## What you should do:
What you give back must match the data below character for character.

[Collected data entries]
[Start of section]

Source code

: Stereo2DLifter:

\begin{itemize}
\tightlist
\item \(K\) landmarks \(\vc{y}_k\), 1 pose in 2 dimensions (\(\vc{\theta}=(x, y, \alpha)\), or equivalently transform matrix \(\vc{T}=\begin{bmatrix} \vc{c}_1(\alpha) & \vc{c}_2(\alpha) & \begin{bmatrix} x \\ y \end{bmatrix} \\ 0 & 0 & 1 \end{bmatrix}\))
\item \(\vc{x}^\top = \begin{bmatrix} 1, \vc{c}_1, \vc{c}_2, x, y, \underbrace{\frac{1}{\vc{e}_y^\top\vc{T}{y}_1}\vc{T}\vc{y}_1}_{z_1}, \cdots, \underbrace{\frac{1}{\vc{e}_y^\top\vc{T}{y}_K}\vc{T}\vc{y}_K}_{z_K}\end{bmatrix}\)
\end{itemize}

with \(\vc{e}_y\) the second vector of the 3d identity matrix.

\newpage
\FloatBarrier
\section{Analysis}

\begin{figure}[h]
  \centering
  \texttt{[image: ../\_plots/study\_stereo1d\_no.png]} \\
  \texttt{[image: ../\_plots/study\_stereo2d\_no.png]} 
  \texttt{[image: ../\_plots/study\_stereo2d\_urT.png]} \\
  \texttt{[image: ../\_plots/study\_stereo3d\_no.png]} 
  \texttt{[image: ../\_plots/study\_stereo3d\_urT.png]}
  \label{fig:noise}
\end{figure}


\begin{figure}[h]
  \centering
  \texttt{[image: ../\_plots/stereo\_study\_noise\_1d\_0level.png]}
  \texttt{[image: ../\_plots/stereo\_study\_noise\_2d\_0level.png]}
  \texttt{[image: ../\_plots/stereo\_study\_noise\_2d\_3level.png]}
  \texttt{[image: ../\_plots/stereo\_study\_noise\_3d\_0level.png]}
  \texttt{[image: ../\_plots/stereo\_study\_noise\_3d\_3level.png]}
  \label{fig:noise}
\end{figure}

[End of section]

## Output for this exercise:
Source code

: Stereo2DLifter:

\begin{itemize}
\tightlist
\item \(K\) landmarks \(\vc{y}_k\), 1 pose in 2 dimensions (\(\vc{\theta}=(x, y, \alpha)\), or equivalently transform matrix \(\vc{T}=\begin{bmatrix} \vc{c}_1(\alpha) & \vc{c}_2(\alpha) & \begin{bmatrix} x \\ y \end{bmatrix} \\ 0 & 0 & 1 \end{bmatrix}\))
\item \(\vc{x}^\top = \begin{bmatrix} 1, \vc{c}_1, \vc{c}_2, x, y, \underbrace{\frac{1}{\vc{e}_y^\top\vc{T}{y}_1}\vc{T}\vc{y}_1}_{z_1}, \cdots, \underbrace{\frac{1}{\vc{e}_y^\top\vc{T}{y}_K}\vc{T}\vc{y}_K}_{z_K}\end{bmatrix}\)
\end{itemize}

with \(\vc{e}_y\) the second vector of the 3d identity matrix.

\newpage
\FloatBarrier
\section{Analysis}

\begin{figure}[h]
  \centering
  \texttt{[image: ../\_plots/study\_stereo1d\_no.png]} \\
  \texttt{[image: ../\_plots/study\_stereo2d\_no.png]} 
  \texttt{[image: ../\_plots/study\_stereo2d\_urT.png]} \\
  \texttt{[image: ../\_plots/study\_stereo3d\_no.png]} 
  \texttt{[image: ../\_plots/study\_stereo3d\_urT.png]}
  \label{fig:noise}
\end{figure}


\begin{figure}[h]
  \centering
  \texttt{[image: ../\_plots/stereo\_study\_noise\_1d\_0level.png]}
  \texttt{[image: ../\_plots/stereo\_study\_noise\_2d\_0level.png]}
  \texttt{[image: ../\_plots/stereo\_study\_noise\_2d\_3level.png]}
  \texttt{[image: ../\_plots/stereo\_study\_noise\_3d\_0level.png]}
  \texttt{[image: ../\_plots/stereo\_study\_noise\_3d\_3level.png]}
  \label{fig:noise}
\end{figure}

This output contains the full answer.